After debating pension impact, District 211 board approves 2-year teachers contract
Exactly four weeks after the teachers union in Palatine-Schaumburg High School District 211 authorized a strike, the school board Thursday voted 5-2 to approve a new two-year contract.
Half the length of the expiring contract, the new one taking effect July 1 grants base salary increases of 3% for both affected school years.
The contract also grants an increase from 3% to 6% in the threshold of final pre-retirement earning limitations, aligning with state legislation, district officials said.
The new agreement further calls for increased health care premiums for the teachers.
But it was the change in the pension aspect that sparked the most debate among board members before the vote.
Board members Pete Dombrowski and Mark Cramer voted against the contract after making separate statements supporting competitive wages but criticizing the impact of pension changes.
Fellow board member Kim Cavill said she agreed with a number of their criticisms but thought those problems were better addressed by state officials than individual school boards.
Cramer responded that he believes the contract decisions of individual school boards contribute to the statewide pension problems he sees.
Board President Anna Klimkowicz said the union's threat of a strike didn't sit well with her and noted that keeping students in school should be the top priority of all concerned.
"This contract is not ideal ,.. but going forward, it's workable," Klimkowicz said.
According to the State Board of Education's Illinois Report Card data, the average annual salary of a District 211 teacher in 2021 was $108,794.
That average was $70,653 statewide.
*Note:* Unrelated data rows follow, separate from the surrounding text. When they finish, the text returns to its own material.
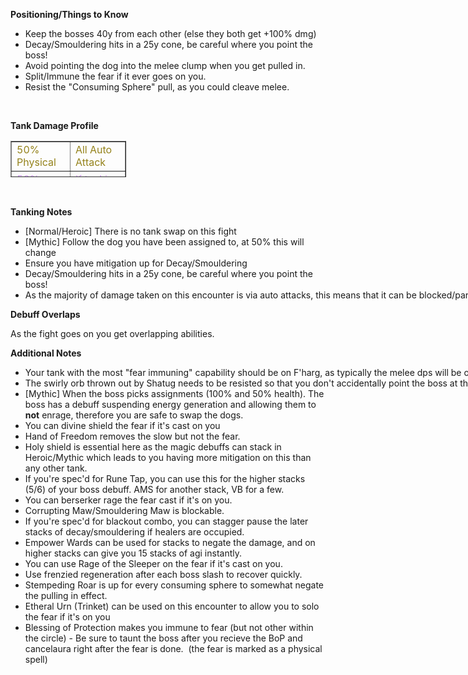 <p><span class="all"><strong>Positioning/Things to Know </strong></span></p> <ul> <li><span class="all">Keep the bosses 40y from each other (else they both get +100% dmg)</span></li> <li><span class="all">Decay/Smouldering hits in a 25y cone, be careful where you point the boss!</span></li> <li><span class="all">Avoid pointing the dog into the melee clump when you get pulled in.</span></li> <li><span class="all">Split/Immune the fear if it ever goes on you.</span></li> <li><span class="all">Resist the "Consuming Sphere" pull, as you could cleave melee.</span></li> </ul> <p>&nbsp;</p> <p><span class="all"><strong>Tank Damage Profile</strong></span></p> <table style="border-collapse: collapse; width: 36.7585%; height: 58px;" border="1"> <tbody> <tr style="height: 18px;"> <td style="width: 17.3729%; height: 18px;"><span class="all" style="color: #94821b;">50% Physical</span></td> <td style="width: 19.3856%; height: 18px;"><span class="all" style="color: #94821b;">All Auto Attack</span></td> </tr> <tr style="height: 18px;"> <td style="width: 17.3729%; height: 18px;"><span class="all" style="color: #cc99ff;">50% Shadow</span></td> <td style="width: 19.3856%; height: 18px;"><span class="all" style="color: #cc99ff;">If tanking Shatug</span></td> </tr> <tr style="height: 18px;"> <td style="width: 17.3729%; height: 22px;"><span class="all" style="color: #de5021;">50% Fire</span></td> <td style="width: 19.3856%; height: 22px;"><span class="all" style="color: #de5021;">If tanking F'harg</span></td> </tr> </tbody> </table> <p>&nbsp;</p> <p><strong>Tanking Notes</strong></p> <ul> <li>[Normal/Heroic] There is no tank swap on this fight</li> <li>[Mythic] Follow the dog you have been assigned to, at 50% this will change</li> <li>Ensure you have mitigation up for Decay/Smouldering</li> <li>Decay/Smouldering hits in a 25y cone, be careful where you point the boss!</li> <li><span style="white-space: pre;">As the majority of damage taken on this encounter is via auto attacks, this means that it can be blocked/parried/dodged. </span></li> </ul> <p><strong><span style="white-space: pre;">Debuff Overlaps</span></strong></p> <p><span style="white-space: pre;"><span style="white-space: pre;">As the fight goes on you get overlapping abilities.</span></span></p> <p><strong><span style="white-space: pre;">Additional Notes</span></strong></p> <ul> <li><span style="white-space: pre;">Your tank with the most "fear immuning" capability should be on F'harg, as typically the melee dps will be on Shatug </span></li> <li><span style="white-space: pre;">The swirly orb thrown out by Shatug needs to be resisted so that you don't accidentally point the boss at the melee. </span></li> <li><span style="white-space: pre;"><span style="white-space: pre;">[Mythic] </span></span>When the boss picks assignments (100% and 50% health). The boss has a debuff suspending energy generation and allowing them to <strong>not</strong> enrage, therefore you are safe to swap the dogs.</li> <li><span class="spec-pprot">You can divine shield the fear if it's cast on you</span></li> <li><span class="spec-pprot">Hand of Freedom removes the slow but not the fear.&nbsp;</span></li> <li><span class="spec-pprot">Holy shield is essential here as the magic debuffs can stack in Heroic/Mythic which leads to you having more mitigation on this than any other tank.</span></li> <li><span class="spec-blood">If you're spec'd for Rune Tap, you can use this for the higher stacks (5/6) of your boss debuff. AMS for another stack, VB for a few.</span></li> <li><span class="spec-wprot">You can berserker rage the fear cast if it's on you. </span></li> <li><span class="spec-wprot">Corrupting Maw/Smouldering Maw is blockable. </span></li> <li><span class="spec-brew">If you're spec'd for blackout combo, you can stagger pause the later stacks of decay/smouldering if healers are occupied.</span></li> <li><span class="spec-veng">Empower Wards can be used for stacks to negate the damage, and on higher stacks can give you 15 stacks of agi instantly.</span></li> <li><span class="spec-guard">You can use Rage of the Sleeper on the fear if it's cast on you. </span></li> <li><span class="spec-guard">Use frenzied regeneration after each boss slash to recover quickly. </span></li> <li><span class="spec-guard">Stempeding Roar is up for every consuming sphere to somewhat negate the pulling in effect. </span></li> <li>Etheral Urn (Trinket) can be used on this encounter to allow you to solo the fear if it's on you</li> <li>Blessing of Protection makes you immune to fear (but not other within the circle) - Be sure to taunt the boss after you recieve the BoP and cancelaura right after the fear is done.&nbsp; (the fear is marked as a physical spell)</li> </ul>
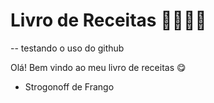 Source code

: # Livro de Receitas :man_cook::woman_cook:
-- testando o uso do github

Olá! Bem vindo ao meu livro de receitas :yum:

- Strogonoff de Frango





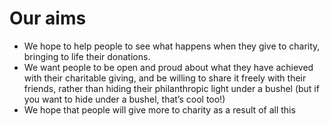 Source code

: # Our aims

 - We hope to help people to see what happens when they give to charity, bringing to life their donations.
 - We want people to be open and proud about what they have achieved with their charitable giving, and be willing to share it freely with their friends, rather than hiding their philanthropic light under a bushel (but if you want to hide under a bushel, that’s cool too!)
 - We hope that people will give more to charity as a result of all this
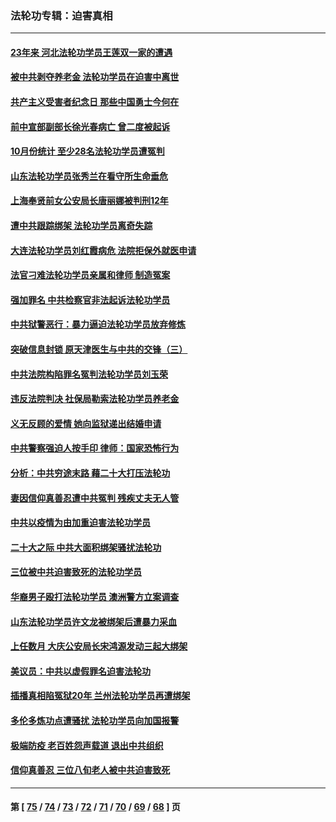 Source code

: ### 法轮功专辑：迫害真相
---
#### [23年来 河北法轮功学员王莲双一家的遭遇](../../pages/nf4379/n13863330.md?11130430) 
#### [被中共剥夺养老金 法轮功学员在迫害中离世](../../pages/nf4379/n13861877.md?11130430) 
#### [共产主义受害者纪念日 那些中国勇士今何在](../../pages/nf4379/n13861994.md?11130430) 
#### [前中宣部副部长徐光春病亡 曾二度被起诉](../../pages/nf4379/n13857638.md?11130430) 
#### [10月份统计 至少28名法轮功学员遭冤判](../../pages/nf4379/n13861128.md?11130430) 
#### [山东法轮功学员张秀兰在看守所生命垂危](../../pages/nf4379/n13860281.md?11130430) 
#### [上海奉贤前女公安局长唐丽娜被判刑12年](../../pages/nf4379/n13859528.md?11130430) 
#### [遭中共跟踪绑架 法轮功学员离奇失踪](../../pages/nf4379/n13856504.md?11130430) 
#### [大连法轮功学员刘红霞病危 法院拒保外就医申请](../../pages/nf4379/n13856678.md?11130430) 
#### [法官刁难法轮功学员亲属和律师 制造冤案](../../pages/nf4379/n13853873.md?11130430) 
#### [强加罪名 中共检察官非法起诉法轮功学员](../../pages/nf4379/n13852456.md?11130430) 
#### [中共狱警恶行：暴力逼迫法轮功学员放弃修炼](../../pages/nf4379/n13851207.md?11130430) 
#### [突破信息封锁 原天津医生与中共的交锋（三）](../../pages/nf4379/n13849718.md?11130430) 
#### [中共法院构陷罪名冤判法轮功学员刘玉荣](../../pages/nf4379/n13850139.md?11130430) 
#### [违反法院判决 社保局勒索法轮功学员养老金](../../pages/nf4379/n13847343.md?11130430) 
#### [义无反顾的爱情 她向监狱递出结婚申请](../../pages/nf4379/n13849716.md?11130430) 
#### [中共警察强迫人按手印 律师：国家恐怖行为](../../pages/nf4379/n13848797.md?11130430) 
#### [分析：中共穷途末路 藉二十大打压法轮功](../../pages/nf4379/n13847577.md?11130430) 
#### [妻因信仰真善忍遭中共冤判 残疾丈夫无人管](../../pages/nf4379/n13844598.md?11130430) 
#### [中共以疫情为由加重迫害法轮功学员](../../pages/nf4379/n13845591.md?11130430) 
#### [二十大之际 中共大面积绑架骚扰法轮功](../../pages/nf4379/n13846381.md?11130430) 
#### [三位被中共迫害致死的法轮功学员](../../pages/nf4379/n13843974.md?11130430) 
#### [华裔男子殴打法轮功学员 澳洲警方立案调查](../../pages/nf4379/n13843606.md?11130430) 
#### [山东法轮功学员许文龙被绑架后遭暴力采血](../../pages/nf4379/n13842524.md?11130430) 
#### [上任数月 大庆公安局长宋鸿源发动三起大绑架](../../pages/nf4379/n13841775.md?11130430) 
#### [美议员：中共以虚假罪名迫害法轮功](../../pages/nf4379/n13841083.md?11130430) 
#### [插播真相陷冤狱20年 兰州法轮功学员再遭绑架](../../pages/nf4379/n13840946.md?11130430) 
#### [多伦多炼功点遭骚扰 法轮功学员向加国报警](../../pages/nf4379/n13840401.md?11130430) 
#### [极端防疫 老百姓怨声载道 退出中共组织](../../pages/nf4379/n13840058.md?11130430) 
#### [信仰真善忍 三位八旬老人被中共迫害致死](../../pages/nf4379/n13838655.md?11130430) 

---
#### 第 [ [75](./75.md?11130430) / [74](./74.md?11130430) / [73](./73.md?11130430) / [72](./72.md?11130430) / [71](./71.md?11130430) / [70](./70.md?11130430) / [69](./69.md?11130430) / [68](./68.md?11130430) ] 页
But it was $108,319 in Stevenson High School District 125, $120,436 in Maine Township High School District 207, and $113,278 in Northwest Suburban High School District 214.
District 211 teachers union members voted March 31 to authorize a strike if they didn't have a new contract by July 1.
Shortly afterward, Local 1211 President Anita Lee said teachers had no wish to strike but that their vote had been based on what they saw as a significant difference between the two sides' positions after six months of negotiations.
The current four-year contract expiring on June 30 was approved in January 2019 and was retroactive to the previous fall. Under its terms, teachers received base salary increases of 2% for the first two years and increases equal to the rate of inflation up to 1.75% in the third year and up to 1.5% in the fourth.